# Modern Cooking Techniques--Whats not in the book.



## Mucho Bocho (Aug 6, 2013)

KKF has a some amazing chef's and cooks. I wanted to start a thread to capture any modern cooking techniques that you come up with. 

I'm hoping to share and learn about techniques that you're created (or not but find useful) use to create new approaches and textures on classic foods. 

For example:
Eggplant Gourging:
Traditional:
Peel, slice, salt, let weep for an hour or so.
Pat dry. 
Use

Modern:
Peel, slice, salt, place in vac bag with paper towel, seal on medium pressure. 
In 10 minutes, pull from the bag and use

Modern tip for Roasting/pan frying chicken with skin:
Putting a few pinches of Baking Soda on Chicken skin for enhanced Maillard

Modern Brining tip:
Add product to a large Mason canning Jar with brine. Leave 1 inch of headroom in jar. Pull max vacuum, brine with penetrate a dark meat chix on bone in 15 minutes.
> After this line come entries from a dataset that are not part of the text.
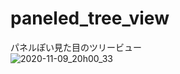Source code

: # paneled_tree_view
パネルぽい見た目のツリービュー  
![2020-11-09_20h00_33](https://user-images.githubusercontent.com/3848803/98534000-26d10180-22c7-11eb-8a0f-8f8b55f3b49a.png)
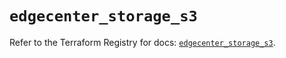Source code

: # `edgecenter_storage_s3`

Refer to the Terraform Registry for docs: [`edgecenter_storage_s3`](https://registry.terraform.io/providers/edge-center/edgecenter/0.10.3/docs/resources/storage_s3).
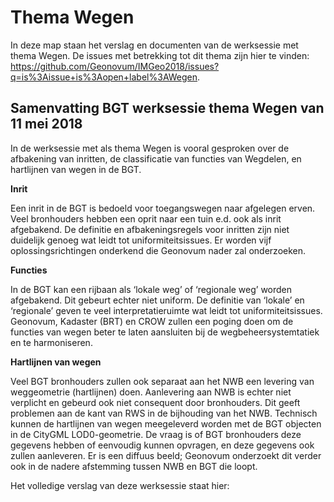 Thema Wegen
===========

In deze map staan het verslag en documenten van de werksessie met thema Wegen.
De issues met betrekking tot dit thema zijn hier te vinden:
<https://github.com/Geonovum/IMGeo2018/issues?q=is%3Aissue+is%3Aopen+label%3AWegen>.

Samenvatting BGT werksessie thema Wegen van 11 mei 2018
-------------------------------------------------------

In de werksessie met als thema Wegen is vooral gesproken over de afbakening van
inritten, de classificatie van functies van Wegdelen, en hartlijnen van wegen in
de BGT.

**Inrit**

Een inrit in de BGT is bedoeld voor toegangswegen naar afgelegen erven. Veel
bronhouders hebben een oprit naar een tuin e.d. ook als inrit afgebakend. De
definitie en afbakeningsregels voor inritten zijn niet duidelijk genoeg wat
leidt tot uniformiteitsissues. Er worden vijf oplossingsrichtingen onderkend die
Geonovum nader zal onderzoeken.

**Functies**

In de BGT kan een rijbaan als ‘lokale weg’ of ‘regionale weg’ worden afgebakend.
Dit gebeurt echter niet uniform. De definitie van ‘lokale’ en ‘regionale’ geven
te veel interpretatieruimte wat leidt tot uniformiteitsissues. Geonovum,
Kadaster (BRT) en CROW zullen een poging doen om de functies van wegen beter te
laten aansluiten bij de wegbeheersystemtatiek en te harmoniseren.

**Hartlijnen van wegen**

Veel BGT bronhouders zullen ook separaat aan het NWB een levering van
weggeometrie (hartlijnen) doen. Aanlevering aan NWB is echter niet verplicht en
gebeurd ook niet consequent door bronhouders. Dit geeft problemen aan de kant
van RWS in de bijhouding van het NWB. Technisch kunnen de hartlijnen van wegen
meegeleverd worden met de BGT objecten in de CityGML LOD0-geometrie. De vraag is
of BGT bronhouders deze gegevens hebben of eenvoudig kunnen opvragen, en deze
gegevens ook zullen aanleveren. Er is een diffuus beeld; Geonovum onderzoekt dit
verder ook in de nadere afstemming tussen NWB en BGT die loopt.

Het volledige verslag van deze werksessie staat hier:
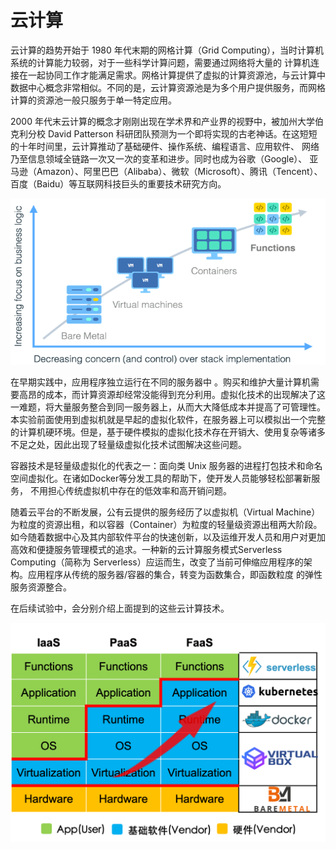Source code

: # 云计算
云计算的趋势开始于 1980 年代末期的网格计算（Grid Computing），当时计算机系统的计算能力较弱，对于一些科学计算问题，需要通过网络将大量的 计算机连接在一起协同工作才能满足需求。网格计算提供了虚拟的计算资源池，与云计算中数据中心概念非常相似。不同的是，云计算资源池是为多个用户提供服务，而网格计算的资源池一般只服务于单一特定应用。

2000 年代末云计算的概念才刚刚出现在学术界和产业界的视野中，被加州大学伯克利分校 David Patterson 科研团队预测为一个即将实现的古老神话。在这短短的十年时间里，云计算推动了基础硬件、操作系统、编程语言、应用软件、 网络乃至信息领域全链路一次又一次的变革和进步。同时也成为谷歌（Google）、 亚马逊（Amazon）、阿里巴巴（Alibaba）、微软（Microsoft）、腾讯（Tencent）、百度（Baidu）等互联网科技巨头的重要技术研究方向。

![plantform](../pic/03/platform.png)

在早期实践中，应用程序独立运行在不同的服务器中 。购买和维护大量计算机需要高昂的成本，而计算资源却经常没能得到充分利用。虚拟化技术的出现解决了这一难题，将大量服务整合到同一服务器上，从而大大降低成本并提高了可管理性。本实验前面使用到虚拟机就是早起的虚拟化软件，在服务器上可以模拟出一个完整的计算机硬环境。但是，基于硬件模拟的虚拟化技术存在开销大、使用复杂等诸多不足之处，因此出现了轻量级虚拟化技术试图解决这些问题。

容器技术是轻量级虚拟化的代表之一：面向类 Unix 服务器的进程打包技术和命名空间虚拟化。在诸如Docker等分发工具的帮助下，使开发人员能够轻松部署新服务， 不用担心传统虚拟机中存在的低效率和高开销问题。

随着云平台的不断发展，公有云提供的服务经历了以虚拟机（Virtual Machine）为粒度的资源出租，和以容器（Container）为粒度的轻量级资源出租两大阶段。如今随着数据中心及其内部软件平台的快速创新，以及运维开发人员和用户对更加高效和便捷服务管理模式的追求。一种新的云计算服务模式Serverless Computing（简称为 Serverless）应运而生，改变了当前可伸缩应用程序的架构。应用程序从传统的服务器/容器的集合，转变为函数集合，即函数粒度 的弹性服务资源整合。

在后续试验中，会分别介绍上面提到的这些云计算技术。

![plantform](../pic/03/cloudtechnology.png)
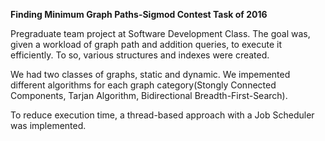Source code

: <b>Finding Minimum Graph Paths-Sigmod Contest Task of 2016</b>

Pregraduate team project at Software Development Class.
The goal was, given a workload of graph path and addition queries, to execute it efficiently. To so, various structures and indexes were created.

We had two classes of graphs, static and dynamic. We impemented different algorithms for each graph category(Stongly Connected Components, Tarjan Algorithm, Bidirectional Breadth-First-Search).

To reduce execution time, a thread-based approach with a Job Scheduler was implemented.

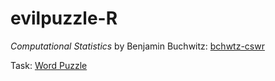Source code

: # evilpuzzle-R

*Computational Statistics* by Benjamin Buchwitz: [bchwtz-cswr](https://bchwtz.github.io/bchwtz-cswr/)

Task: [Word Puzzle](https://bchwtz.github.io/bchwtz-cswr/word-puzzle.html)
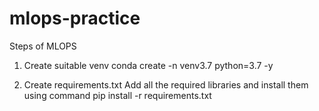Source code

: # mlops-practice
Steps of MLOPS

1. Create suitable venv
conda create -n venv3.7 python=3.7 -y

2. Create requirements.txt
Add all the required libraries and install them using command
pip install -r requirements.txt


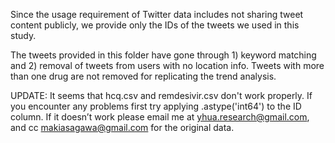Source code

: Since the usage requirement of Twitter data includes not sharing tweet content publicly, we provide only the IDs of the tweets we used in this study. 

The tweets provided in this folder have gone through 1) keyword matching and 2) removal of tweets from users with no location info. Tweets with more than one drug are not removed for replicating the trend analysis.


UPDATE: It seems that hcq.csv and remdesivir.csv don't work properly. If you encounter any problems first try applying .astype('int64') to the ID column. If it doesn’t work please email me at yhua.research@gmail.com, and cc makiasagawa@gmail.com for the original data.



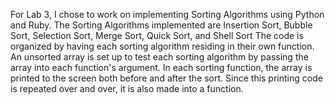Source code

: For Lab 3, I chose to work on implementing Sorting Algorithms using Python and Ruby.
The Sorting Algorithms implemented are Insertion Sort, Bubble Sort, Selection Sort, Merge Sort, Quick Sort, and Shell Sort
The code is organized by having each sorting algorithm residing in their own function.
An unsorted array is set up to test each sorting algorithm by passing the array into each function's argument.
In each sorting function, the array is printed to the screen both before and after the sort.
Since this printing code is repeated over and over, it is also made into a function.






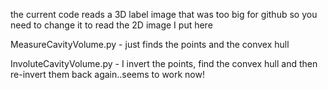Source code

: 

the current code reads a 3D label image that was too big for github
so you need to change it to read the 2D image I put here


MeasureCavityVolume.py - just finds the points and the convex hull

InvoluteCavityVolume.py - I invert the points, find the convex hull and then re-invert them back again..seems to work now!
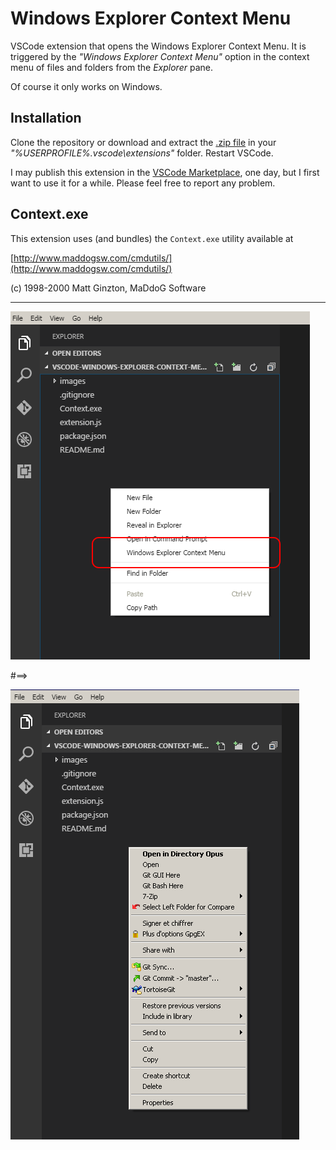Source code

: # Windows Explorer Context Menu

VSCode extension that opens the Windows Explorer Context Menu.
It is triggered by the *"Windows Explorer Context Menu"* option in the 
context menu of files and folders from the *Explorer* pane.

Of course it only works on Windows.

## Installation

Clone the repository or download and extract the [.zip file](https://github.com/electrotype/vscode-windows-explorer-context-menu/archive/master.zip) in your
*"%USERPROFILE%\.vscode\extensions"* folder. Restart VSCode.

I may publish this extension in the [VSCode Marketplace](https://marketplace.visualstudio.com/VSCode),
one day, but I first want to use it for a while. Please feel free to report any problem.

## Context.exe

This extension uses (and bundles) the `Context.exe` utility available at 

[http://www.maddogsw.com/cmdutils/](http://www.maddogsw.com/cmdutils/)

(c) 1998-2000 Matt Ginzton, MaDdoG Software

----------------------

![](https://github.com/electrotype/vscode-windows-explorer-context-menu/blob/master/images/cm1.png)

#==>

![](https://github.com/electrotype/vscode-windows-explorer-context-menu/blob/master/images/cm2.png)


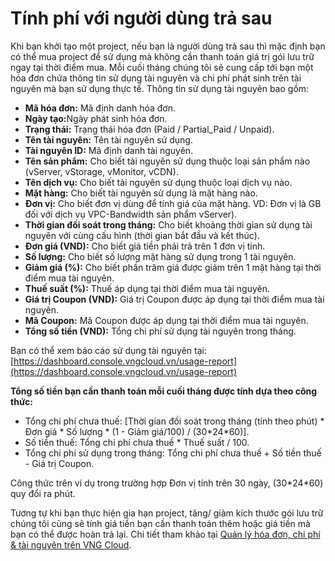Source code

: # Tính phí với người dùng trả sau

Khi bạn khởi tạo một project, nếu bạn là người dùng trả sau thì mặc định bạn có thể mua project để sử dụng mà không cần thanh toán giá trị gói lưu trữ ngay tại thời điểm mua. Mỗi cuối tháng chúng tôi sẽ cung cấp tới bạn một hóa đơn chứa thông tin sử dụng tài nguyên và chi phí phát sinh trên tài nguyên mà bạn sử dụng thực tế. Thông tin sử dụng tài nguyên bao gồm:&#x20;

* **Mã hóa đơn:** Mã định danh hóa đơn.
* **Ngày tạo:**&#x4E;gày phát sinh hóa đơn.
* **Trạng thái:** Trạng thái hóa đơn (Paid / Partial\_Paid / Unpaid).
* **Tên tài nguyên:** Tên tài nguyên sử dụng.
* **Tài nguyên ID:** Mã định danh tài nguyên.
* **Tên sản phẩm:** Cho biết tài nguyên sử dụng thuộc loại sản phẩm nào (vServer, vStorage, vMonitor, vCDN).
* **Tên dịch vụ:** Cho biết tài nguyên sử dụng thuộc loại dịch vụ nào.
* **Mặt hàng:** Cho biết tài nguyên sử dụng là mặt hàng nào.
* **Đơn vị:** Cho biết đơn vị dùng để tính giá của mặt hàng. VD: Đơn vị là GB đối với dịch vụ VPC-Bandwidth sản phẩm vServer).
* **Thời gian đối soát trong tháng:** Cho biết khoảng thời gian sử dụng tài nguyên với cùng cấu hình (thời gian bắt đầu và kết thúc).
* **Đơn giá (VND):** Cho biết giá tiền phải trả trên 1 đơn vị tính.
* **Số lượng:** Cho biết số lượng mặt hàng sử dụng trong 1 tài nguyên.
* **Giảm giá (%):** Cho biết phần trăm giá được giảm trên 1 mặt hàng tại thời điểm mua tài nguyên.
* **Thuế suất (%):** Thuế áp dụng tại thời điểm mua tài nguyên.
* **Giá trị Coupon (VND):** Giá trị Coupon được áp dụng tại thời điểm mua tài nguyên.
* **Mã Coupon:** Mã Coupon được áp dụng tại thời điểm mua tài nguyên.
* **Tổng số tiền (VND):** Tổng chi phí sử dụng tài nguyên trong tháng.

Bạn có thể xem báo cáo sử dụng tài nguyên tại: [https://dashboard.console.vngcloud.vn/usage-report](https://dashboard.console.vngcloud.vn/usage-report)

**Tổng số tiền bạn cần thanh toán mỗi cuối tháng được tính dựa theo công thức:**&#x20;

* Tổng chi phí chưa thuế: \[Thời gian đối soát trong tháng (tính theo phút) \* Đơn giá \* Số lượng \* (1 - Giảm giá/100) / (30\*24\*60)].
* Số tiền thuế: Tổng chi phí chưa thuế \* Thuế suất / 100.
* Tổng chi phí sử dụng trong tháng: Tổng chi phí chưa thuế + Số tiền thuế - Giá trị Coupon.

Công thức trên ví dụ trong trường hợp Đơn vị tính trên 30 ngày, (30\*24\*60) quy đổi ra phút.

Tương tự khi bạn thực hiện gia hạn project, tăng/ giảm kích thước gói lưu trữ chúng tôi cũng sẽ tính giá tiền bạn cần thanh toán thêm hoặc giá tiền mà bạn có thể được hoàn trả lại. Chi tiết tham khảo tại [Quản lý hóa đơn, chi phí & tài nguyên trên VNG Cloud](../../../../quan-ly-hoa-don-chi-phi-and-tai-nguyen-tren-vng-cloud/).
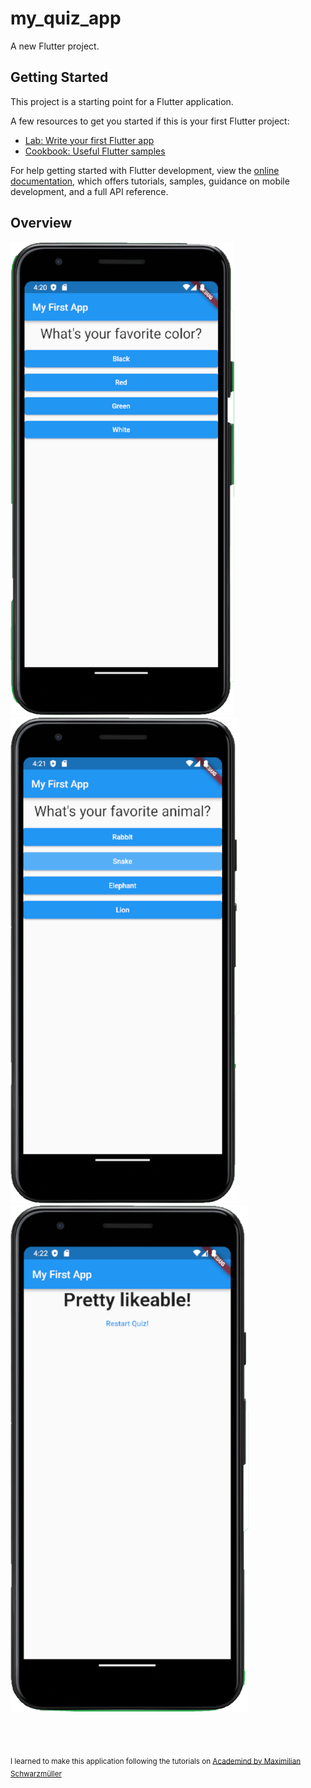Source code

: # my_quiz_app

A new Flutter project.

## Getting Started

This project is a starting point for a Flutter application.

A few resources to get you started if this is your first Flutter project:

- [Lab: Write your first Flutter app](https://docs.flutter.dev/get-started/codelab)
- [Cookbook: Useful Flutter samples](https://docs.flutter.dev/cookbook)

For help getting started with Flutter development, view the
[online documentation](https://docs.flutter.dev/), which offers tutorials,
samples, guidance on mobile development, and a full API reference.

## Overview

<img title="" src="https://github.com/DenisaXXIV/FMI-UniTBv/blob/master/Courses/Udemy/FlutterDart-TheCompleteGuide/resources/Layer%201.png?raw=true" alt="" width="358"><img title="" src="https://github.com/DenisaXXIV/FMI-UniTBv/blob/master/Courses/Udemy/FlutterDart-TheCompleteGuide/resources/Layer%202.png?raw=true" alt="" width="366"><img title="" src="https://github.com/DenisaXXIV/FMI-UniTBv/blob/master/Courses/Udemy/FlutterDart-TheCompleteGuide/resources/Layer%203.png?raw=true" alt="" width="381">

<br>

<br>

<sub>I learned to make this application following the tutorials on [Academind by Maximilian Schwarzmüller](https://www.udemy.com/course/learn-flutter-dart-to-build-ios-android-apps/)</sub>
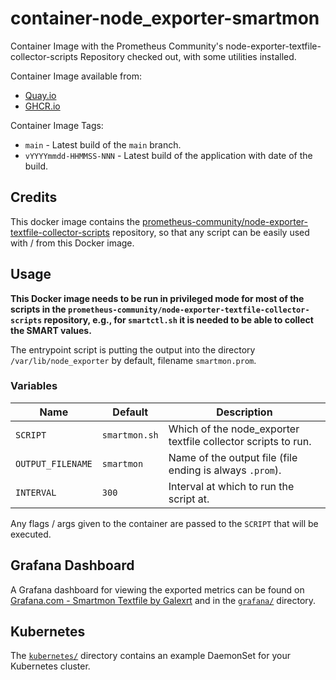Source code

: # container-node_exporter-smartmon

Container Image with the Prometheus Community's node-exporter-textfile-collector-scripts Repository checked out, with some utilities installed.

Container Image available from:

* [Quay.io](https://quay.io/repository/galexrt/node-exporter-smartmon)
* [GHCR.io](https://github.com/users/galexrt/packages/container/package/node-exporter-smartmon)

Container Image Tags:

* `main` - Latest build of the `main` branch.
* `vYYYYmmdd-HHMMSS-NNN` - Latest build of the application with date of the build.

## Credits

This docker image contains the [prometheus-community/node-exporter-textfile-collector-scripts](https://github.com/prometheus-community/node-exporter-textfile-collector-scripts) repository, so that any script can be easily used with / from this Docker image.

## Usage

**This Docker image needs to be run in privileged mode for most of the scripts in the `prometheus-community/node-exporter-textfile-collector-scripts` repository, e.g., for `smartctl.sh` it is needed to be able to collect the SMART values.**

The entrypoint script is putting the output into the directory `/var/lib/node_exporter` by default, filename `smartmon.prom`.

### Variables

| Name              | Default       | Description                                                   |
| ----------------- | ------------- | ------------------------------------------------------------- |
| `SCRIPT`          | `smartmon.sh` | Which of the node_exporter textfile collector scripts to run. |
| `OUTPUT_FILENAME` | `smartmon`    | Name of the output file (file ending is always `.prom`).      |
| `INTERVAL`        | `300`         | Interval at which to run the script at.                       |

Any flags / args given to the container are passed to the `SCRIPT` that will be executed.

## Grafana Dashboard

A Grafana dashboard for viewing the exported metrics can be found on [Grafana.com - Smartmon Textfile by Galexrt](https://grafana.com/dashboards/3992) and in the [`grafana/`](grafana/) directory.

## Kubernetes

The [`kubernetes/`](kubernetes/) directory contains an example DaemonSet for your Kubernetes cluster.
Please share your experiments large or small.


----------



## Zwiefel (Aug 6, 2013)

Cool thread MB!


----------



## joetbn (Aug 10, 2013)

I don't know how modern this is, but it was new to me and is awsome: baby back ribs, dry rub overnight in fridge, double wrap in plastic wrap, wrap over that double aluminum foil, 200 degree oven for 8 hours. Finish 30 seconds per side on hot grill.


----------



## Mucho Bocho (Aug 10, 2013)

Good one Joe, Thanks for your conribution


----------



## Mucho Bocho (Oct 4, 2013)

I've been messing around with "pressure brining" lately. So I had a lean natural pork tenderloin that I needed to prep and cook within an hour. I don't like to roast pork at high temp as it gets tough, but I didn't have time to pump and tumble it. So I cleaned all silver skin and sinu and went over it with the Jaccquard, the put it into a quart canning jar with

4 cups distilled water
TSP FAB phosphates
TSP Baking Soda
TSP Sodium Erythrobate
TSP Mortons Quick Tender
2 TBLS kosher salt

Pulled the highest vaccum and let it sit in the water for 20 minutes, shaking it now and then. then I pulled, washed, dried, tied, pan seared and roasted it for another 30 min at 375 degrees. Put butter on top, loosly tented and rested for 20 min.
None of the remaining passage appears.